Il se fit un silence profond à ce moment: la reine sondait l’abîme, Mme de Chevreuse tendait son piège.
— Oui, malheureux, bien malheureux! murmura Anne d’Autriche; quelle triste existence a-t-il menée, ce pauvre enfant, pour aboutir à une si cruelle fin!
— Il est mort? s’écria vivement la duchesse avec une curiosité dont la reine saisit avidement l’accent sincère.
— Mort de consomption, mort oublié, flétri, mort comme ces pauvres fleurs données par un amant et que la maîtresse laisse expirer dans un tiroir pour les cacher à tout le monde.

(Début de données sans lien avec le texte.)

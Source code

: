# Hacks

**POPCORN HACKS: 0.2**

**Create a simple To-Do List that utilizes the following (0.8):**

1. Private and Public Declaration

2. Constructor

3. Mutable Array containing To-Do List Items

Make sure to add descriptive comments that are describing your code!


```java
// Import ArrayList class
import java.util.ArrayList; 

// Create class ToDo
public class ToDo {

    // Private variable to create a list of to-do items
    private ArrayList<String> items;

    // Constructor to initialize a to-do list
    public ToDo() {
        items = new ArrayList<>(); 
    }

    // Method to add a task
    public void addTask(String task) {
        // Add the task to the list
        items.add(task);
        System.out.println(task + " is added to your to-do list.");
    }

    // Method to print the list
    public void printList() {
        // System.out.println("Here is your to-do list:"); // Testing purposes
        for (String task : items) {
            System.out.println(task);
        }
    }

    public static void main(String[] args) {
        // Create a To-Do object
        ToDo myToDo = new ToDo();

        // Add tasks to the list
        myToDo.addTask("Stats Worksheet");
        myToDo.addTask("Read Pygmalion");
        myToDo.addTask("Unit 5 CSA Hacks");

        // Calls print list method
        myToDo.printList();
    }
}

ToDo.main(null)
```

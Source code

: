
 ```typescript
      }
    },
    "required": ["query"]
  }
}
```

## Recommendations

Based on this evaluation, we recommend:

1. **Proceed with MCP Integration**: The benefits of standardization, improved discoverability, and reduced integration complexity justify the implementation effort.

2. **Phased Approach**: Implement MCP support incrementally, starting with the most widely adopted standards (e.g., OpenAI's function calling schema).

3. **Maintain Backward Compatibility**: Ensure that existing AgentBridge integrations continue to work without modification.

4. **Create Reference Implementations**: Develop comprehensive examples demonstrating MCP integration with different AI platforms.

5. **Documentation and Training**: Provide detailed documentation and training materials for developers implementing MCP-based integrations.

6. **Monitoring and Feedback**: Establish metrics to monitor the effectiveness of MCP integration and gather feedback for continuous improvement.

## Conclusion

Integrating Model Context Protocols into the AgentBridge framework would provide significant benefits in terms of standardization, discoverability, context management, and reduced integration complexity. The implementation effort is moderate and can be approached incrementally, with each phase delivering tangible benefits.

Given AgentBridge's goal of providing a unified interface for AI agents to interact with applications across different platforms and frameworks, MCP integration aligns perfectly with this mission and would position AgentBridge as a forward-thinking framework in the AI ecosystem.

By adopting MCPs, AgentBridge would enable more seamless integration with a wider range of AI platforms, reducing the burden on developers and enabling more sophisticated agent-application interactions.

— Mort! répéta la duchesse avec un air de découragement qui eût bien réjoui la reine, s’il n’eût été tempéré par un mélange de doute. Mort à Noisy-le-Sec?
— Mais oui, dans les bras de son gouverneur, pauvre serviteur honnête, qui n’a pas survécu longtemps.
— Cela se conçoit: c’est si lourd à porter un deuil et un secret pareils.
La reine ne se donna pas la peine de relever l’ironie de cette réflexion. Mme de Chevreuse continua.